Without the pictures, reproduce the entries below exactly.

Recorded information ▸
%%

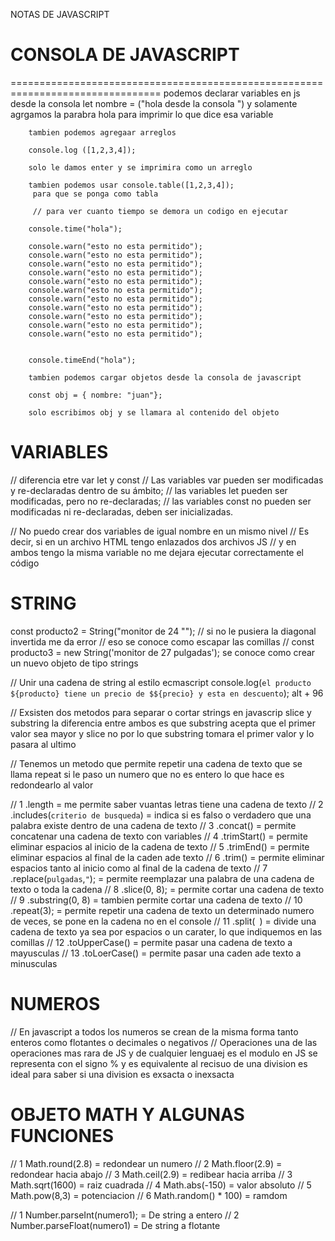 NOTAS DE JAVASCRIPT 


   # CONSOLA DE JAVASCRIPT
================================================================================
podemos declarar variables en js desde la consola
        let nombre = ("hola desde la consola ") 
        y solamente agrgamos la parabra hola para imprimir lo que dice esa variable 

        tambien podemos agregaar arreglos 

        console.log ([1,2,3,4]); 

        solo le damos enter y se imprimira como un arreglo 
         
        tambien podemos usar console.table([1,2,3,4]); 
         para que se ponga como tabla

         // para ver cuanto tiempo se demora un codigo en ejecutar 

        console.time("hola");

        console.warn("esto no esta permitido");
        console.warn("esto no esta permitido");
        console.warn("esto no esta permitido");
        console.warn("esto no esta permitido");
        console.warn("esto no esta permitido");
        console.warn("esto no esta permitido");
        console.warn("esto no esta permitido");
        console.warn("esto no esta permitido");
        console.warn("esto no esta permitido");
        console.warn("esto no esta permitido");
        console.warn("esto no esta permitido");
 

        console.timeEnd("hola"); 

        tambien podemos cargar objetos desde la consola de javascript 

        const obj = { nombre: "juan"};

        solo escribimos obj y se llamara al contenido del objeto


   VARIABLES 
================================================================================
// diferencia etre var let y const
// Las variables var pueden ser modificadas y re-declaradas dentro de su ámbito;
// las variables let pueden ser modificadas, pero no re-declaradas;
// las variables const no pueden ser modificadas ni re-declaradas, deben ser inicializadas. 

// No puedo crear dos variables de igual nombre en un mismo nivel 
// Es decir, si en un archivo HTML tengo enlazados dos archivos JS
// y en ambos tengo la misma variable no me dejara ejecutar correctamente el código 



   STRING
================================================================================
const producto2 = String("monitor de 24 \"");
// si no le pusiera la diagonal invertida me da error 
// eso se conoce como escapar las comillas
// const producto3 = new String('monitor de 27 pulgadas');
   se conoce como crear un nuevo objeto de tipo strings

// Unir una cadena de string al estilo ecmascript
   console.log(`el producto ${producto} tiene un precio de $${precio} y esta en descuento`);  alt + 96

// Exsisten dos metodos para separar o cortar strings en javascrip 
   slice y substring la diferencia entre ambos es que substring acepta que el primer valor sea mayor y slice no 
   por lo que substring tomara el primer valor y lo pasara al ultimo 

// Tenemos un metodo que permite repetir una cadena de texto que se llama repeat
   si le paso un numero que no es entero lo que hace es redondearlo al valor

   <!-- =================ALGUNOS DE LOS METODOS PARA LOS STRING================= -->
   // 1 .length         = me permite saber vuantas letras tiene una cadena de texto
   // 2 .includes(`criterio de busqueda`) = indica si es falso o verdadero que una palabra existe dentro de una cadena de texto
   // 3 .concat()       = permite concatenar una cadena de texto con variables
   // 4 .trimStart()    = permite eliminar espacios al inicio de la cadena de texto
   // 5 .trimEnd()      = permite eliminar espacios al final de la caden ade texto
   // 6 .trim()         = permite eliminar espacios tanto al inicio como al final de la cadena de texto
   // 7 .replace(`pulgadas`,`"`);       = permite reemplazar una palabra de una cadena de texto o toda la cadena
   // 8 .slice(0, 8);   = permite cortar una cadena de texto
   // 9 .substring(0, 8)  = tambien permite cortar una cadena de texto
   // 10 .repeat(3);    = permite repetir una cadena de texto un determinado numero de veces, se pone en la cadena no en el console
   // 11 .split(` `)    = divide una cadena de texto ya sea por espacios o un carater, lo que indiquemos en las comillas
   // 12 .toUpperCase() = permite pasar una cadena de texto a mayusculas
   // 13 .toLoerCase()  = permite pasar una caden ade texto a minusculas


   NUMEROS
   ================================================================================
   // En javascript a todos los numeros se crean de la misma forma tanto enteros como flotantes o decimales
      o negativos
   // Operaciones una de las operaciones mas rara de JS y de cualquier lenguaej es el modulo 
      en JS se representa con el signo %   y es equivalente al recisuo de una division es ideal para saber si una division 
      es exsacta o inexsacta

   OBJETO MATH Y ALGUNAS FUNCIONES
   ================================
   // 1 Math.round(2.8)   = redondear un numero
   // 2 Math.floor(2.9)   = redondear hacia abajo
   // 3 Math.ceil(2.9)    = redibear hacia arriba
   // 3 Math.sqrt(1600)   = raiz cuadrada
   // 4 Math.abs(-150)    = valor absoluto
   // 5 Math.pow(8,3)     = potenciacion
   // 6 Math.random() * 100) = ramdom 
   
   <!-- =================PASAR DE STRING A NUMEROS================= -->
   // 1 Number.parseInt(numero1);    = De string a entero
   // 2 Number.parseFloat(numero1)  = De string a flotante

%%

Exercise response ▸
 NOTAS DE JAVASCRIPT 


   # CONSOLA DE JAVASCRIPT
================================================================================
podemos declarar variables en js desde la consola
        let nombre = ("hola desde la consola ") 
        y solamente agrgamos la parabra hola para imprimir lo que dice esa variable 

        tambien podemos agregaar arreglos 

        console.log ([1,2,3,4]); 

        solo le damos enter y se imprimira como un arreglo 
         
        tambien podemos usar console.table([1,2,3,4]); 
         para que se ponga como tabla

         // para ver cuanto tiempo se demora un codigo en ejecutar 

        console.time("hola");

        console.warn("esto no esta permitido");
        console.warn("esto no esta permitido");
        console.warn("esto no esta permitido");
        console.warn("esto no esta permitido");
        console.warn("esto no esta permitido");
        console.warn("esto no esta permitido");
        console.warn("esto no esta permitido");
        console.warn("esto no esta permitido");
        console.warn("esto no esta permitido");
        console.warn("esto no esta permitido");
        console.warn("esto no esta permitido");
 

        console.timeEnd("hola"); 

        tambien podemos cargar objetos desde la consola de javascript 

        const obj = { nombre: "juan"};

        solo escribimos obj y se llamara al contenido del objeto


   VARIABLES 
================================================================================
// diferencia etre var let y const
// Las variables var pueden ser modificadas y re-declaradas dentro de su ámbito;
// las variables let pueden ser modificadas, pero no re-declaradas;
// las variables const no pueden ser modificadas ni re-declaradas, deben ser inicializadas. 

// No puedo crear dos variables de igual nombre en un mismo nivel 
// Es decir, si en un archivo HTML tengo enlazados dos archivos JS
// y en ambos tengo la misma variable no me dejara ejecutar correctamente el código 



   STRING
================================================================================
const producto2 = String("monitor de 24 \"");
// si no le pusiera la diagonal invertida me da error 
// eso se conoce como escapar las comillas
// const producto3 = new String('monitor de 27 pulgadas');
   se conoce como crear un nuevo objeto de tipo strings

// Unir una cadena de string al estilo ecmascript
   console.log(`el producto ${producto} tiene un precio de $${precio} y esta en descuento`);  alt + 96

// Exsisten dos metodos para separar o cortar strings en javascrip 
   slice y substring la diferencia entre ambos es que substring acepta que el primer valor sea mayor y slice no 
   por lo que substring tomara el primer valor y lo pasara al ultimo 

// Tenemos un metodo que permite repetir una cadena de texto que se llama repeat
   si le paso un numero que no es entero lo que hace es redondearlo al valor

   <!-- =================ALGUNOS DE LOS METODOS PARA LOS STRING================= -->
   // 1 .length         = me permite saber vuantas letras tiene una cadena de texto
   // 2 .includes(`criterio de busqueda`) = indica si es falso o verdadero que una palabra existe dentro de una cadena de texto
   // 3 .concat()       = permite concatenar una cadena de texto con variables
   // 4 .trimStart()    = permite eliminar espacios al inicio de la cadena de texto
   // 5 .trimEnd()      = permite eliminar espacios al final de la caden ade texto
   // 6 .trim()         = permite eliminar espacios tanto al inicio como al final de la cadena de texto
   // 7 .replace(`pulgadas`,`"`);       = permite reemplazar una palabra de una cadena de texto o toda la cadena
   // 8 .slice(0, 8);   = permite cortar una cadena de texto
   // 9 .substring(0, 8)  = tambien permite cortar una cadena de texto
   // 10 .repeat(3);    = permite repetir una cadena de texto un determinado numero de veces, se pone en la cadena no en el console
   // 11 .split(` `)    = divide una cadena de texto ya sea por espacios o un carater, lo que indiquemos en las comillas
   // 12 .toUpperCase() = permite pasar una cadena de texto a mayusculas
   // 13 .toLoerCase()  = permite pasar una caden ade texto a minusculas


   NUMEROS
   ================================================================================
   // En javascript a todos los numeros se crean de la misma forma tanto enteros como flotantes o decimales
      o negativos
   // Operaciones una de las operaciones mas rara de JS y de cualquier lenguaej es el modulo 
      en JS se representa con el signo %   y es equivalente al recisuo de una division es ideal para saber si una division 
      es exsacta o inexsacta

   OBJETO MATH Y ALGUNAS FUNCIONES
   ================================
   // 1 Math.round(2.8)   = redondear un numero
   // 2 Math.floor(2.9)   = redondear hacia abajo
   // 3 Math.ceil(2.9)    = redibear hacia arriba
   // 3 Math.sqrt(1600)   = raiz cuadrada
   // 4 Math.abs(-150)    = valor absoluto
   // 5 Math.pow(8,3)     = potenciacion
   // 6 Math.random() * 100) = ramdom 
   
   <!-- =================PASAR DE STRING A NUMEROS================= -->
   // 1 Number.parseInt(numero1);    = De string a entero
   // 2 Number.parseFloat(numero1)  = De string a flotante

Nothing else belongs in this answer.